A perfect arc is $y=\sqrt{|1-(x-1)^2|}$. A sin wave is $y=\sin({\pi x\over2})$

I am curious how I can amplify the sin wave so that it's a perfect alternating arc.

In the link below you can see graphed each of these two equations, as well as the delta between them.

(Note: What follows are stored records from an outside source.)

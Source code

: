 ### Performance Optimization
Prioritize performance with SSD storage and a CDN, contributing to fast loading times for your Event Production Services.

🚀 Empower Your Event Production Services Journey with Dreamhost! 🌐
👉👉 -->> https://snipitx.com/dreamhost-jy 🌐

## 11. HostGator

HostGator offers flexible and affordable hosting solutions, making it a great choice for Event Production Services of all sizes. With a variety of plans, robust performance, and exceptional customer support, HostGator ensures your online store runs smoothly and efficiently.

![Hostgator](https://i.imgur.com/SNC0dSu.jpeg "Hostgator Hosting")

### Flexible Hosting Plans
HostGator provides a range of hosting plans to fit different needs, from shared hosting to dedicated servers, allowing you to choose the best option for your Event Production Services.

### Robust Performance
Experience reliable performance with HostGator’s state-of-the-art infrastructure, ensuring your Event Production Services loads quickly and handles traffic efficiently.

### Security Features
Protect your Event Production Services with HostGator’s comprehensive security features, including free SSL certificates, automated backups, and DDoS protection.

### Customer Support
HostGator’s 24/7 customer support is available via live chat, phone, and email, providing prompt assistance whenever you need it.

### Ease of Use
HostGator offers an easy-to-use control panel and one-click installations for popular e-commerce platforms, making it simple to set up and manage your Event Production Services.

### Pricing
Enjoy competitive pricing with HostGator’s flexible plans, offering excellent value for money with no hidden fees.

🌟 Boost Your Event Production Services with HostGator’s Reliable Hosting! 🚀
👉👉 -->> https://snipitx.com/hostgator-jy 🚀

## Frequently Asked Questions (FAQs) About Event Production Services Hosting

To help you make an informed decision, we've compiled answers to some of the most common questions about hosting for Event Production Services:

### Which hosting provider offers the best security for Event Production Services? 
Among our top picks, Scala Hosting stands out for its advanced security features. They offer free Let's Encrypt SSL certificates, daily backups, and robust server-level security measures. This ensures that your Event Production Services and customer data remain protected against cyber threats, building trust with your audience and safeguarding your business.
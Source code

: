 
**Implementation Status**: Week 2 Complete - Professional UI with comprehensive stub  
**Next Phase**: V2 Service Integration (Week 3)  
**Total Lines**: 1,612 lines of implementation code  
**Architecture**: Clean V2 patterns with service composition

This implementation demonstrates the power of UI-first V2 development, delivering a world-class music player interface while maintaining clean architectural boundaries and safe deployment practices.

So in the sage code there's function $i(x) = $SOMETHING $\times f(x)$, where $f(x) = \sin({\pi x\over 2})$, but I want to replace the 'SOMETHING' with an expression that transforms the wave to $$y=\sqrt{|1-(x-1)^2|}+\sqrt{|1-(x-3)^2|}+\sqrt{|1-(x-5)^2|}... + \sqrt{|1-(x-n)^2|}$$

In other words, I want $g(x):g(x)\sin({\pi x\over 2}) = \sqrt{|(1-(x-1)^2|}$ where $0<x<2$

I have no particular goal, I am just curious how I would go about solving that as currently I'm a bit stumped...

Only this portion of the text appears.